Done with the help of two pointers as discussed in another mail [1].

[1] https://www.postgresql.org/message-id/CA%2BTgmoaWsCJ5L2du9i1RQaegaNLgOYF2KgRFu%2B7sUAeQc_xBFg%40mail.gmail.com

>
> It seems shaky to me that tbm->iterating can be set when we've created
> either a shared or a backend-private iterator.  For example,
> tbm_iterate() asserts that tbm->iterating is set as a way of checking
> that spages and schunks will be set.  But that's not guaranteed any
> more with these changes, because we might've built the shared version
> of the iteration arrays rather than the backend-private version.
> Maybe you ought to change it from a bool to an enum:
> TBM_NOT_ITERATING, TBM_ITERATING_PRIVATE, TBM_ITERATING_SHARED.  And
> then update all of the asserts and tests to check for the specific
> state they care about.

Done
>
> +        while (schunkbit < PAGES_PER_CHUNK)
> +        {
> +            int            wordnum = WORDNUM(schunkbit);
> +            int            bitnum = BITNUM(schunkbit);
> +
> +            if ((chunk->words[wordnum] & ((bitmapword) 1 << bitnum)) != 0)
> +                break;
> +            schunkbit++;
> +        }
>
> How about refactoring this chunk of code into a static inline function
> and having both tbm_iterate() and tbm_shared_iterate() call it?
> Probably something like static inline void
> tbm_advance_schunkbit(PageTableEntry *chunk, int *schunkbit).

Good idea, done this way
>
> +        /* scan bitmap to extract individual offset numbers */
> +        ntuples = 0;
> +        for (wordnum = 0; wordnum < WORDS_PER_PAGE; wordnum++)
> +        {
> +            bitmapword    w = page->words[wordnum];
> +
> +            if (w != 0)
> +            {
> +                int            off = wordnum * BITS_PER_BITMAPWORD + 1;
> +
> +                while (w != 0)
> +                {
> +                    if (w & 1)
> +                        output->offsets[ntuples++] = (OffsetNumber) off;
> +                    off++;
> +                    w >>= 1;
> +                }
> +            }
> +        }
>
> Similarly, this looks like it could be refactored into a shared static
> inline function as well, instead of duplicating it.

Done.

Attached patches:

interface_dsa_allocate0.patch : Provides new interface dsa_allocate0,
which is used by 0001
gather_shutdown_childeren_first.patch : Processing the child node
before shuting down the gather, 0002 will use that part to shutdown
BitmapNode before gather.

0001: tidbimap change to provide the interfaces for shared iterator.
0002: actual parallel bitmap heap scan by using interfaces of 0001.


-- 
Regards,
Dilip Kumar
EnterpriseDB: http://www.enterprisedb.com

-- 
Sent via pgsql-hackers mailing list (pgsql-hackers@postgresql.org)
To make changes to your subscription:
http://www.postgresql.org/mailpref/pgsql-hackers

Attachment

Re: [HACKERS] Parallel bitmap heap scan

From
Robert Haas
Date:
On Thu, Feb 16, 2017 at 10:54 AM, Dilip Kumar <dilipbalaut@gmail.com> wrote:
> interface_dsa_allocate0.patch : Provides new interface dsa_allocate0,
> which is used by 0001

Committed.  I moved the function prototype for dsa_allocate0() next to
the existing prototype for dsa_allocate().  Please try to think about
things like this when you add functions or prototypes or structure
members: put them in a natural place where they are close to related
things, not just wherever happens to be convenient.

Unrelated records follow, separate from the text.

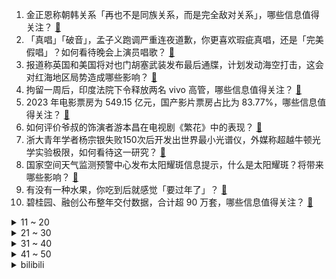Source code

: 1. 金正恩称朝韩关系「再也不是同族关系，而是完全敌对关系」，哪些信息值得关注？ [:link:](https://www.zhihu.com/question/637521520)
2. 「真唱」「破音」，孟子义跑调严重连夜道歉，你更喜欢瑕疵真唱，还是「完美假唱」？如何看待晚会上演员唱歌？ [:link:](https://www.zhihu.com/question/637523671)
3. 报道称英国和美国将对也门胡塞武装发布最后通牒，计划发动海空打击，这会对红海地区局势造成哪些影响？ [:link:](https://www.zhihu.com/question/637531307)
4. 拘留一周后，印度法院下令释放两名 vivo 高管，哪些信息值得关注？ [:link:](https://www.zhihu.com/question/637464995)
5. 2023 年电影票房为 549.15 亿元，国产影片票房占比为 83.77%，哪些信息值得关注？ [:link:](https://www.zhihu.com/question/637523155)
6. 如何评价爷叔的饰演者游本昌在电视剧《繁花》中的表现？ [:link:](https://www.zhihu.com/question/637098949)
7. 浙大青年学者杨宗银失败150次后开发出世界最小光谱仪，外媒称超越牛顿光学实验极限，如何看待这一研究？ [:link:](https://www.zhihu.com/question/637144784)
8. 国家空间天气监测预警中心发布太阳耀斑信息提示，什么是太阳耀斑？将带来哪些影响？ [:link:](https://www.zhihu.com/question/637521623)
9. 有没有一种水果，你吃到后就感觉「要过年了」？ [:link:](https://www.zhihu.com/question/637189030)
10. 碧桂园、融创公布整年交付数据，合计超 90 万套，哪些信息值得关注？ [:link:](https://www.zhihu.com/question/637509951)
<details>
<summary>11 ~ 20</summary>

11. 新年第一天告负！热身赛：八人国足1:2中国香港，三人直红罚下，亚洲杯前热身赛两连败，如何评价本场比赛？ [:link:](https://www.zhihu.com/question/637538318)
12. 哈尔滨旅游太火爆，黑龙江致信感谢海内外游客「您的传扬，把咱们都『整不会了』」，哪些信息值得关注？ [:link:](https://www.zhihu.com/question/637527059)
13. 理想汽车去年累计交付量超过六十万辆，是交付量最高的中国新势力车企，哪些信息值得关注？ [:link:](https://www.zhihu.com/question/637527024)
14. 2023 年我国电影总票房为 549.15 亿元，票房前十均为国产电影，如何看待该数据？ [:link:](https://www.zhihu.com/question/637512398)
15. 如何看待问界m9元旦第一天假期大定突破2000？ [:link:](https://www.zhihu.com/question/637424680)
16. 日本鹿儿岛县一火山喷发，烟柱高达 1600 米，哪些信息值得关注？和此次的地震海啸是否有关联？ [:link:](https://www.zhihu.com/question/637529585)
17. 2023德玛西亚杯八强赛，RA 3:1 战胜LNG挺进四强，如何评价这场比赛？ [:link:](https://www.zhihu.com/question/637521306)
18. 14.6 元淀粉丸包装成「复活丹」卖 7 千，如何看待此事？如何规避「养老诈骗」？ [:link:](https://www.zhihu.com/question/637523819)
19. 2024 年有哪些值得期待的新游戏？ [:link:](https://www.zhihu.com/question/634814953)
20. 中国工程院院士杜祥琬表示， 95% 的宇宙是不被人类了解的，因此当下的年轻人机会更多，如何看待？ [:link:](https://www.zhihu.com/question/637256711)
</details>
<details>
<summary>21 ~ 30</summary>

21. 日本石川县轮岛市 1 月 1 日因地震发生「大规模」火灾，目前情况如何？地震后哪些事项需要注意？ [:link:](https://www.zhihu.com/question/637531517)
22. 长大以后你都明白了什么道理？ [:link:](https://www.zhihu.com/question/581994563)
23. 如何跟孩子解释「为什么不能说谎」？ [:link:](https://www.zhihu.com/question/487505792)
24. 日本气象厅就能登地区地震举行紧急记者会，提示日本未来几天内或再发生7级左右地震，哪些信息值得关注？ [:link:](https://www.zhihu.com/question/637530918)
25. 来点高级的，文笔挑战：攀山沐雨折星月，…………。大神们如何应对？ [:link:](https://www.zhihu.com/question/637454530)
26. 你知道哪些历史方面的冷知识? [:link:](https://www.zhihu.com/question/632305510)
27. 2024这个数字在数学有什么特别之处，为什么？ [:link:](https://www.zhihu.com/question/637473650)
28. 为什么有些人只喜欢单机游戏里的 PVE？ [:link:](https://www.zhihu.com/question/412337262)
29. 俄军称打击哈尔科夫多个乌克兰军事目标，乌军称目标为平民，俄乌相互指责对方发动对平民的袭击，如何评价？ [:link:](https://www.zhihu.com/question/637522675)
30. 有哪些苹果手机知识，是真正懂苹果手机的人才知道的？ [:link:](https://www.zhihu.com/question/635779594)
</details>
<details>
<summary>31 ~ 40</summary>

31. 电视剧《繁花》第 13-14 集拍得如何？有哪些值得关注的剧情点？ [:link:](https://www.zhihu.com/question/637530622)
32. 你有哪些珍贵的老照片？ [:link:](https://www.zhihu.com/question/54528729)
33. 如何评价周冬雨主演的电影《热搜》？ [:link:](https://www.zhihu.com/question/631996888)
34. 1 月 1 日日本石川县能登地区接连发生 7.4 级、6.1 级地震，并发布海啸警报，目前情况如何？ [:link:](https://www.zhihu.com/question/637525179)
35. 2024 年，我们还可以说「人生是旷野」吗？ [:link:](https://www.zhihu.com/question/635776855)
36. 如何评价胡歌、马伊琍、唐嫣、辛芷蕾、游本昌、郑恺主演的电视剧《繁花》？ [:link:](https://www.zhihu.com/question/636907353)
37. 开房车去旅行，真的方便吗？ [:link:](https://www.zhihu.com/question/628784807)
38. 如何看待少前二指挥官一瘸一拐走下楼，黛烟却只是看向窗外? [:link:](https://www.zhihu.com/question/636866045)
39. 在电视剧创作的过程中，导演和编剧之间是什么样的关系？谁更重要？ [:link:](https://www.zhihu.com/question/636534424)
40. 东京电力公司称，日本地震导致柏崎核电站燃料池水溢出，正检测其放射性，有哪些信息值得关注？ [:link:](https://www.zhihu.com/question/637545868)
</details>
<details>
<summary>41 ~ 50</summary>

41. 如何评价刘诗诗，刘宇宁的《一念关山》？ [:link:](https://www.zhihu.com/question/632478618)
42. 如果我有一个0.1Ω的电阻那我是不是可以获得大于电压的电流？ [:link:](https://www.zhihu.com/question/637477752)
43. 如何看待新AR战队（lou+ori+bian+fy+天命）的前景？ [:link:](https://www.zhihu.com/question/637467246)
44. 2024年的跨年夜你是怎么过的，可以分享一下吗？ [:link:](https://www.zhihu.com/question/637523068)
45. 2023 年我国电影总票房为 549.15 亿元，这一数据说明了什么？如何解读？ [:link:](https://www.zhihu.com/question/637513822)
46. 传智教育、安利股份发布中融信托产品兑付风险公告，涉及本金合计 7000 万元，哪些信息值得关注？ [:link:](https://www.zhihu.com/question/637509400)
47. 日本本州西岸近海发生 7.4 级地震，引发 5 米海啸，多条新干线停运，对当地有哪些影响 ？ [:link:](https://www.zhihu.com/question/637526098)
48. 现在NBA的防守是什么水平? [:link:](https://www.zhihu.com/question/264950858)
49. 如何评价央视晚会任鲁豫和王靖雯合作的《台州》？ [:link:](https://www.zhihu.com/question/637522150)
50. 《魔兽争霸 3》中有哪些奇怪的单位？ [:link:](https://www.zhihu.com/question/267692668)
</details><details>
<summary>bilibili</summary>

</details>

> gather_shutdown_childeren_first.patch : Processing the child node

This same problem came up on the Parallel Hash thread.  I mentioned
this proposed fix over there; let's see what he (or anyone else) has
to say about it.

> 0001: tidbimap change to provide the interfaces for shared iterator.

+ * in order to share relptrs of the chunk and the pages arrays and other
+ * TBM related information with other workers.

No relptrs any more.

+    dsa_pointer dsapagetable;    /* dsa_pointer to the element array */
+    dsa_pointer dsapagetableold;    /* dsa_pointer to the old element array */
+    dsa_area   *dsa;            /* reference to per-query dsa area */
+    dsa_pointer ptpages;        /* dsa_pointer to the page array */
+    dsa_pointer ptchunks;        /* dsa_pointer to the chunk array */

Let's put the DSA pointer first and then the other stuff after it.
That seems more logical.

+typedef struct TBMSharedIteratorState
+{
+    int            spageptr;        /* next spages index */
+    int            schunkptr;        /* next schunks index */
+    int            schunkbit;        /* next bit to check in current schunk */
+    LWLock        lock;            /* lock to protect above members */
+    dsa_pointer pagetable;        /* dsa pointers to head of pagetable data */
+    dsa_pointer spages;            /* dsa pointer to page array */
+    dsa_pointer schunks;        /* dsa pointer to chunk array */
+    int            nentries;        /* number of entries in pagetable */
+    int            maxentries;        /* limit on same to meet maxbytes */
+    int            npages;            /* number of exact entries in
pagetable */
+    int            nchunks;        /* number of lossy entries in pagetable */
+} TBMSharedIteratorState;

I think you've got this largely backwards from the most logical order.
Let's order it like this: nentries, maxentries, npages, nchunks,
pagetable, spages, schunks, lock (to protect BELOW members), spageptr,
chunkptr, schunkbit.

+struct TBMSharedIterator
+{
+    PagetableEntry *ptbase;        /* pointer to the pagetable element array */
+    dsa_area   *dsa;            /* reference to per-query dsa area */
+    int           *ptpages;        /* sorted exact page index list */
+    int           *ptchunks;        /* sorted lossy page index list */
+    TBMSharedIteratorState *state;        /* shared members */
+    TBMIterateResult output;    /* MUST BE LAST (because variable-size) */
+};

Do we really need "dsa" here when it's already present in the shared
state?  It doesn't seem like we even use it for anything.  It's needed
to create each backend's TBMSharedIterator, but not afterwards, I
think.

In terms of ordering, I'd move "state" to the top of the structure,
just like "tbm" comes first in a TBMIterator.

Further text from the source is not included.